Isto bate contra a opinião popular de 1 milhão de espectadores que viu o filme, no cinema, e outro 1 milhão de leitores que leu o livro-título. Não tem importância, estamos vendo o derrubar o gigante. Vamos ouvir outra vez no YouTube “Eu acredito em você... Pro desafio” [Samba-Campeão da Escola de Samba Grande Rio – 2012”] 
Se a camada da magnetosfera foi rompida para permitir a entrada da onda galáctica, vinda do centro da galáxia, aqueles raios adamantinos, os raios-gama dos cientistas, por que esse minúsculo ponto iria permanecer no ambiente planetário que está em profunda transformação? A Terra está sendo sacralizada. Não é ficção, é verdade. Olhem os sinais do céu.

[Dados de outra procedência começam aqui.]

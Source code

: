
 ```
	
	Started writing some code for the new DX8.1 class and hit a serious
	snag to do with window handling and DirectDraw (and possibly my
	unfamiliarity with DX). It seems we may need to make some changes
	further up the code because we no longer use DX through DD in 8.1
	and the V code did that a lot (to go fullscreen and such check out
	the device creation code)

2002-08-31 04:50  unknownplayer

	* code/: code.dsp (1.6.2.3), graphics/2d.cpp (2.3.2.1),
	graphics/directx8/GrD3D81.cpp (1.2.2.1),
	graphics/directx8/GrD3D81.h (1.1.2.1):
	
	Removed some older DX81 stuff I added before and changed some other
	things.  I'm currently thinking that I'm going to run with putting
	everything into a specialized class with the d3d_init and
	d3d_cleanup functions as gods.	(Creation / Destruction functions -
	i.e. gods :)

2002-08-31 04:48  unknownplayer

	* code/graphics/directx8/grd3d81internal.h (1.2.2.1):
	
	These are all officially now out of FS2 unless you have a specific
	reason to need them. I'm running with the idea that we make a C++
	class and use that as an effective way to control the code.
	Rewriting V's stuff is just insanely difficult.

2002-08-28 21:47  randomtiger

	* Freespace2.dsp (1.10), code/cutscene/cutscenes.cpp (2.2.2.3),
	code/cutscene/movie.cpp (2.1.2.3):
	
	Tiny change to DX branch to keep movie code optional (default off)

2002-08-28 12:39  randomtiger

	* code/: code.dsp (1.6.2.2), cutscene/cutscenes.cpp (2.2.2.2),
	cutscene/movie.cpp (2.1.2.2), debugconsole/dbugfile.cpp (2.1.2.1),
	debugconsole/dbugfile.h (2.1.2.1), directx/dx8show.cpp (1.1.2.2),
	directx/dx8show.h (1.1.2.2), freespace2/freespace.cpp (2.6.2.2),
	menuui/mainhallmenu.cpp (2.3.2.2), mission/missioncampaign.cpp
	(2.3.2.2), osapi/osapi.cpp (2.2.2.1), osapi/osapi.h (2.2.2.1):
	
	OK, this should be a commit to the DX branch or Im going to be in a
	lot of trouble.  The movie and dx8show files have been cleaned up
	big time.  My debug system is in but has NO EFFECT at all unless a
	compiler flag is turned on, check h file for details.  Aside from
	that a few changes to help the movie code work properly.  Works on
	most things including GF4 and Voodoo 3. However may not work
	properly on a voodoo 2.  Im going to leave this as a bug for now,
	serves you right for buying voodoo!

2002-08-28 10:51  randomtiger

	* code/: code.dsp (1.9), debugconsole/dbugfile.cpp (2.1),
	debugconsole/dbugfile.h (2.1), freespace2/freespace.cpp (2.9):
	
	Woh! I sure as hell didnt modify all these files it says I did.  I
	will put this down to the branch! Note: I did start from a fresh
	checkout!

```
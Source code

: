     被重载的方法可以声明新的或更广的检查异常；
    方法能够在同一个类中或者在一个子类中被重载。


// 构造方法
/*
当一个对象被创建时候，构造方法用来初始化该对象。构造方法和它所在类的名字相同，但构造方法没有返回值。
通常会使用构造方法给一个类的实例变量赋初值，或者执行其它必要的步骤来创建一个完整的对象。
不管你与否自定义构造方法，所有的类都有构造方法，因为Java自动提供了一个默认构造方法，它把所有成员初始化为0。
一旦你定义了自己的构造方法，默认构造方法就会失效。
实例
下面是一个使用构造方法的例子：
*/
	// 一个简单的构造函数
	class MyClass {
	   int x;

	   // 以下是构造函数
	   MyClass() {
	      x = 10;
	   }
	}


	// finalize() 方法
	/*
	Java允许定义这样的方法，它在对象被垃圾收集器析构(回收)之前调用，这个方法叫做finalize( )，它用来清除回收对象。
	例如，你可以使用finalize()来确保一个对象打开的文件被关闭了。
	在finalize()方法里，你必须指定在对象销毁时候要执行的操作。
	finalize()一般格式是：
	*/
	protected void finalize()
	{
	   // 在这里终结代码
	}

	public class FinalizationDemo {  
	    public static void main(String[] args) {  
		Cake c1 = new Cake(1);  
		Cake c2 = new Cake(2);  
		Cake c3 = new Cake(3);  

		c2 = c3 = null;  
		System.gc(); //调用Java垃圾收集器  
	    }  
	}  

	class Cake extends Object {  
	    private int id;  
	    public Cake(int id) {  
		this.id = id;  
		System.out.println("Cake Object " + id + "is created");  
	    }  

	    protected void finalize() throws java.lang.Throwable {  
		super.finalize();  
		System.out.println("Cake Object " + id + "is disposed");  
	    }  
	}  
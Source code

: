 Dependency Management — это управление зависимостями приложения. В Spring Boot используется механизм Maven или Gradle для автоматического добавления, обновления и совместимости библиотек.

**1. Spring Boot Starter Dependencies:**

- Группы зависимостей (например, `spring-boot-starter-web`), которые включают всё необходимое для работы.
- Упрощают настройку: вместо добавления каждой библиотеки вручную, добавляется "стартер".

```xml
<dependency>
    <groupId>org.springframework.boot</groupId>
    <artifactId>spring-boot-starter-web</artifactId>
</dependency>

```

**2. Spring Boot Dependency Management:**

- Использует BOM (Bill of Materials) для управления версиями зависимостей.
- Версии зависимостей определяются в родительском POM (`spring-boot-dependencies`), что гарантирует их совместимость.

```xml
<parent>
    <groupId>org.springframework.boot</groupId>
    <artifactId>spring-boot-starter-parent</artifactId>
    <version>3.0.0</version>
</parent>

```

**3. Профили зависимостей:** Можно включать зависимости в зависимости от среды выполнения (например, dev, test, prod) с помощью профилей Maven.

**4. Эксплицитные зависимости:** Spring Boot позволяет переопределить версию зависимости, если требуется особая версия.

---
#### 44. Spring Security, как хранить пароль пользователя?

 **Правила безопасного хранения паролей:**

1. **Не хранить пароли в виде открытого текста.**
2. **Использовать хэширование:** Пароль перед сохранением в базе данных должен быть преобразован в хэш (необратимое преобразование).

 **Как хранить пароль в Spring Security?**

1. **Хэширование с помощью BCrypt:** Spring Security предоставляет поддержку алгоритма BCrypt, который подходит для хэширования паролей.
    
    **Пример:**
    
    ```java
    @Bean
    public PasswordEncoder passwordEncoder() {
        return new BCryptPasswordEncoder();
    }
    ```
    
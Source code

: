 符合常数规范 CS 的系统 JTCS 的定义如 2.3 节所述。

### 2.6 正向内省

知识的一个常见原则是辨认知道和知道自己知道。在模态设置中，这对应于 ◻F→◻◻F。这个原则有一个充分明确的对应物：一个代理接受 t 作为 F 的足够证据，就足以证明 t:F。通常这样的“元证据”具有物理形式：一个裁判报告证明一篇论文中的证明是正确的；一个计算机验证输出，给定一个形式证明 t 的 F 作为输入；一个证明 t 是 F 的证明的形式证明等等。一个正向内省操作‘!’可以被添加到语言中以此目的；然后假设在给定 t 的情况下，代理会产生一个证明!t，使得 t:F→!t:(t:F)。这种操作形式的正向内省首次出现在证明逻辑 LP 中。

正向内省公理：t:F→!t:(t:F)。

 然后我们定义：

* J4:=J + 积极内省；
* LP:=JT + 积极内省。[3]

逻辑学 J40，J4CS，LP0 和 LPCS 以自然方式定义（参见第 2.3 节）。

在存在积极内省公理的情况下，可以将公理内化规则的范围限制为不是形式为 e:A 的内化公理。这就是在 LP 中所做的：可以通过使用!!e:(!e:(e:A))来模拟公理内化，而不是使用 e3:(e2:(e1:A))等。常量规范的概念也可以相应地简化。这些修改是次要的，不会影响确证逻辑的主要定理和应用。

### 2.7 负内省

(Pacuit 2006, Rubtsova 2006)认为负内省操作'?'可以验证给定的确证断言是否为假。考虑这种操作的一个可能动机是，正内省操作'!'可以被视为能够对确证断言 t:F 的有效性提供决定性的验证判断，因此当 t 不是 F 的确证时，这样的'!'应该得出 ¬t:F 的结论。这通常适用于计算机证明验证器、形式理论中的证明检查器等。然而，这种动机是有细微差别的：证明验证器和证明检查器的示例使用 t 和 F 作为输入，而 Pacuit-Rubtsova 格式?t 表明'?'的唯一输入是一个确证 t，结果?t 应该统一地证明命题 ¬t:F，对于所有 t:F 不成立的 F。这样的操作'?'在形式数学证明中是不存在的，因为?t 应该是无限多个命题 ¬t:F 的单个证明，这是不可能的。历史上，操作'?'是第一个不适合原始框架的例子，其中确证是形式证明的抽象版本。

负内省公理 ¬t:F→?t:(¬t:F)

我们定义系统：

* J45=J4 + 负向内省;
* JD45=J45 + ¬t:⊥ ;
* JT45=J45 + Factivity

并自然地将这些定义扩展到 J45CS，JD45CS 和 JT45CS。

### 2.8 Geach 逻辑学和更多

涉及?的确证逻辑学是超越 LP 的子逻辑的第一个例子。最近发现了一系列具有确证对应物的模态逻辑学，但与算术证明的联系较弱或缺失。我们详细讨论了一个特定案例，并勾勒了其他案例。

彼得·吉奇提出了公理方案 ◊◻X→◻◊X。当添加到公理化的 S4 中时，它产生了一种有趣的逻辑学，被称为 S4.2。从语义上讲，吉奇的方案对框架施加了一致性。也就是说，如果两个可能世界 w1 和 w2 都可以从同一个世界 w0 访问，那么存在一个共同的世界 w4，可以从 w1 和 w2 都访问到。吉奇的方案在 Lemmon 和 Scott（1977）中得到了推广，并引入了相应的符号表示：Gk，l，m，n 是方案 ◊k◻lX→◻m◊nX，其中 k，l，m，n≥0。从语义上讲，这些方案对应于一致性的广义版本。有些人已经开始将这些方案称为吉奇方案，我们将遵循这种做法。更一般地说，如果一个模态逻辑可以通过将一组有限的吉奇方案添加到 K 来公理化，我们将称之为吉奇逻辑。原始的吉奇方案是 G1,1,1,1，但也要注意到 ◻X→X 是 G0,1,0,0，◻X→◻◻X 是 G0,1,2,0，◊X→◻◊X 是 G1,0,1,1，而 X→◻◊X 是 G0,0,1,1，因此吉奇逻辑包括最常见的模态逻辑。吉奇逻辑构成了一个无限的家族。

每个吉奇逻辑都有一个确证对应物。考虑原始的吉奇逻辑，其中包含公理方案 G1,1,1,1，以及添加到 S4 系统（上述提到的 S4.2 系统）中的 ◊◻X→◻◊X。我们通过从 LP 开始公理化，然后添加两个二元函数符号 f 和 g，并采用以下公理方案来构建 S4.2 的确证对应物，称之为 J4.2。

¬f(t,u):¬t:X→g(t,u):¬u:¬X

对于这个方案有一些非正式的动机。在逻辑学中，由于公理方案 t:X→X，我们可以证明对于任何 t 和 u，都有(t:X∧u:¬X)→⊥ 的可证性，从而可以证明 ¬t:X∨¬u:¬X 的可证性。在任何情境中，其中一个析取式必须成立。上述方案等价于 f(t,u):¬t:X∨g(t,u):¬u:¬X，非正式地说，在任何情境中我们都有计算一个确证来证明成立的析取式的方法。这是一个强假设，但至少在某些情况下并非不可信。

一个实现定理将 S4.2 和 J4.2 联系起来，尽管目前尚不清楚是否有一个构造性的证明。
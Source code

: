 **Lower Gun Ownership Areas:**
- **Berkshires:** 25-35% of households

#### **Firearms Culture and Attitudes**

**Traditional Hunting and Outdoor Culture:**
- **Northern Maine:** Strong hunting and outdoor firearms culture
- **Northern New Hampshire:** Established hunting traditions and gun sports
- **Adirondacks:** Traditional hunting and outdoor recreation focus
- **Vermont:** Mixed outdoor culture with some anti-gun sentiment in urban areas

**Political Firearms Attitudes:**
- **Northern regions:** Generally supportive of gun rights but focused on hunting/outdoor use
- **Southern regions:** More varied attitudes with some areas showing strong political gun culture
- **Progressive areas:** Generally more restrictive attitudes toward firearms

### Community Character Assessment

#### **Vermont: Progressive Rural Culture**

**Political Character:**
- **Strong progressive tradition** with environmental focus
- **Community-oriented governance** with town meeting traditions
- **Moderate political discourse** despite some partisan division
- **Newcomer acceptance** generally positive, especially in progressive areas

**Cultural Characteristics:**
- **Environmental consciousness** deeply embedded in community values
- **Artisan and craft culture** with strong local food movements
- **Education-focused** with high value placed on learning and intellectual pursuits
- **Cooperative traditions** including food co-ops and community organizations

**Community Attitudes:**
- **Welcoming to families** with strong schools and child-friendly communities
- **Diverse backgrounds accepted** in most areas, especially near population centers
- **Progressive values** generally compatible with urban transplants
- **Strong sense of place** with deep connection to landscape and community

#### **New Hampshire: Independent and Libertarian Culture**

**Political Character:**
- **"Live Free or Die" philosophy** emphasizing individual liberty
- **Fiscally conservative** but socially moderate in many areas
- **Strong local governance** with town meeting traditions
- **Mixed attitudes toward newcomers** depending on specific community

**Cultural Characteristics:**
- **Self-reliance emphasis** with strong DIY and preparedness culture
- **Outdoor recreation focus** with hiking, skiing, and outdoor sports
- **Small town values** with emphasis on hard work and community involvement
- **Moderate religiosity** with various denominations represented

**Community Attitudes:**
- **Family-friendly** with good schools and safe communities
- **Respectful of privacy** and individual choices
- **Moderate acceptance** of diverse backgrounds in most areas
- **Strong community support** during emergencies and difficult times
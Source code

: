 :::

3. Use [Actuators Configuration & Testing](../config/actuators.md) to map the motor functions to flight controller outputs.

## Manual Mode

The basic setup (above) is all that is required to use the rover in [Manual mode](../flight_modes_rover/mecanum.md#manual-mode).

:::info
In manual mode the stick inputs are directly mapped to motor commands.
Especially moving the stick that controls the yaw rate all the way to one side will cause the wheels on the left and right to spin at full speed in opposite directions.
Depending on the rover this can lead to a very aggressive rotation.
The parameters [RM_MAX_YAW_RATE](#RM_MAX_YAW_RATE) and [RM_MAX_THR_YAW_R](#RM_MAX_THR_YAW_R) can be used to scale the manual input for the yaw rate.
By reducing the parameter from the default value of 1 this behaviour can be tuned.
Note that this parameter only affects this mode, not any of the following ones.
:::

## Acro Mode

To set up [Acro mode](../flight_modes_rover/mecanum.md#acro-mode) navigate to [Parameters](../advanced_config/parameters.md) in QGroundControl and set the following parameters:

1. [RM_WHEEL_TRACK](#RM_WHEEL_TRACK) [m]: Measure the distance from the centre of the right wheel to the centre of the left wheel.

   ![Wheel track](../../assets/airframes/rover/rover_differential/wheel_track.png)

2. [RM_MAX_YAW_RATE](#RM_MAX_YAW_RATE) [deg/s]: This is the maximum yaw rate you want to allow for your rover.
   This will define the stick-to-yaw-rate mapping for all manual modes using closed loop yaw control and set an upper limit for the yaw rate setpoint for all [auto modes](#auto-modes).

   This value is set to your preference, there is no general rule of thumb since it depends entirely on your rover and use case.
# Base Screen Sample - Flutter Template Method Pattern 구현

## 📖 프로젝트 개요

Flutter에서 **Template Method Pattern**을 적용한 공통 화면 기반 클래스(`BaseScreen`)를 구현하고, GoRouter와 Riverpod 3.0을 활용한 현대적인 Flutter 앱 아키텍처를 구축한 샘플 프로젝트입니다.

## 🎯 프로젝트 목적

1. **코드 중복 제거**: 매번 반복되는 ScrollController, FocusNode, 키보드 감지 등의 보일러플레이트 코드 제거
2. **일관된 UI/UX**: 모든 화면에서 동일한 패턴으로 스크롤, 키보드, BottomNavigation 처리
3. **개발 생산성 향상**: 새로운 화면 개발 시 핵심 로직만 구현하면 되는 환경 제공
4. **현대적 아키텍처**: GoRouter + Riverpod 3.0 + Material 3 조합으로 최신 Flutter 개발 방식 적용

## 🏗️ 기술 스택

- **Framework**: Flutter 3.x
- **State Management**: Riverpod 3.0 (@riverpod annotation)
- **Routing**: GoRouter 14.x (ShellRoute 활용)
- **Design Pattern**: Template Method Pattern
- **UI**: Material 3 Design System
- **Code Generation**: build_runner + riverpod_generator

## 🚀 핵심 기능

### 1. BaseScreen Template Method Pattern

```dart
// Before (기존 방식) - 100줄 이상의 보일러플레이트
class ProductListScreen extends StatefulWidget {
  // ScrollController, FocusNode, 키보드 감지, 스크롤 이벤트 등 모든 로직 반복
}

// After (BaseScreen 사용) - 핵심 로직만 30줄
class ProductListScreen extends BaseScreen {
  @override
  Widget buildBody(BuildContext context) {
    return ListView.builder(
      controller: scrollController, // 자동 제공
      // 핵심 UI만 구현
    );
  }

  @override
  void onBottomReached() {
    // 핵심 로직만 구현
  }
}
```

Agora, o retorno ao planeta é destinado somente àqueles que “herdarão a Terra”. Aos que foram e estão indo aos mundos afins, as dificuldades continuarão por causa do meio que os impede, como atualmente acontece aqui na Terra, a descobrir o novo, a sua realidade etérica, onde a luz é eterna e resplandece sempre.
Bem, a escolha é nossa: ser trigo ou continuar sendo joio. No mundo do trigo, a nossa escolha, a vida será mais digna de viver. Estamos caminhando a ter uma vida saudável, diferente do que nós até aqui conhecíamos: alimentação fluídica, um DNA muito diferente do padrão atual, a nossa estrutura física atual é ainda da terceira dimensão dissociada, não mais a nossa consciência que está nesta Onda da Vida, participando da egrégora da unidade, todos somos um.
Aos nossos amigos que não nos acompanharam, não olhemos para trás para não virarmos estátua de sal, imagem retrospectiva que nos lembra os dias atuais de Sodoma e Gomorra. Estamos vendo agora a Jerusalém celeste.